▶ [Instructions for the task]
Should the entries contain pictures, leave them out and return exactly the lines from the first through the line holding "CSS3 – Styling".

*** Source material Section Begins ***

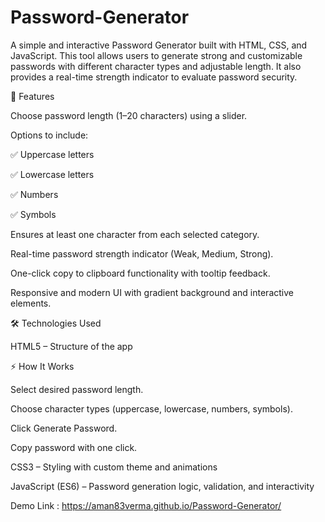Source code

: # Password-Generator
A simple and interactive Password Generator built with HTML, CSS, and JavaScript. This tool allows users to generate strong and customizable passwords with different character types and adjustable length. It also provides a real-time strength indicator to evaluate password security.

🚀 Features

Choose password length (1–20 characters) using a slider.

Options to include:

✅ Uppercase letters

✅ Lowercase letters

✅ Numbers

✅ Symbols

Ensures at least one character from each selected category.

Real-time password strength indicator (Weak, Medium, Strong).

One-click copy to clipboard functionality with tooltip feedback.

Responsive and modern UI with gradient background and interactive elements.

🛠️ Technologies Used

HTML5 – Structure of the app

⚡ How It Works

Select desired password length.

Choose character types (uppercase, lowercase, numbers, symbols).

Click Generate Password.

Copy password with one click.


CSS3 – Styling with custom theme and animations

JavaScript (ES6) – Password generation logic, validation, and interactivity

Demo Link : https://aman83verma.github.io/Password-Generator/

*** Source material Section Ends ***

▶ [Solution to this problem]
Source code

: # Password-Generator
A simple and interactive Password Generator built with HTML, CSS, and JavaScript. This tool allows users to generate strong and customizable passwords with different character types and adjustable length. It also provides a real-time strength indicator to evaluate password security.

🚀 Features

Choose password length (1–20 characters) using a slider.

Options to include:

✅ Uppercase letters

✅ Lowercase letters

✅ Numbers

✅ Symbols

Ensures at least one character from each selected category.

Real-time password strength indicator (Weak, Medium, Strong).

One-click copy to clipboard functionality with tooltip feedback.

Responsive and modern UI with gradient background and interactive elements.

🛠️ Technologies Used

HTML5 – Structure of the app

⚡ How It Works

Select desired password length.

Choose character types (uppercase, lowercase, numbers, symbols).

Click Generate Password.

Copy password with one click.


CSS3 – Styling with custom theme and animations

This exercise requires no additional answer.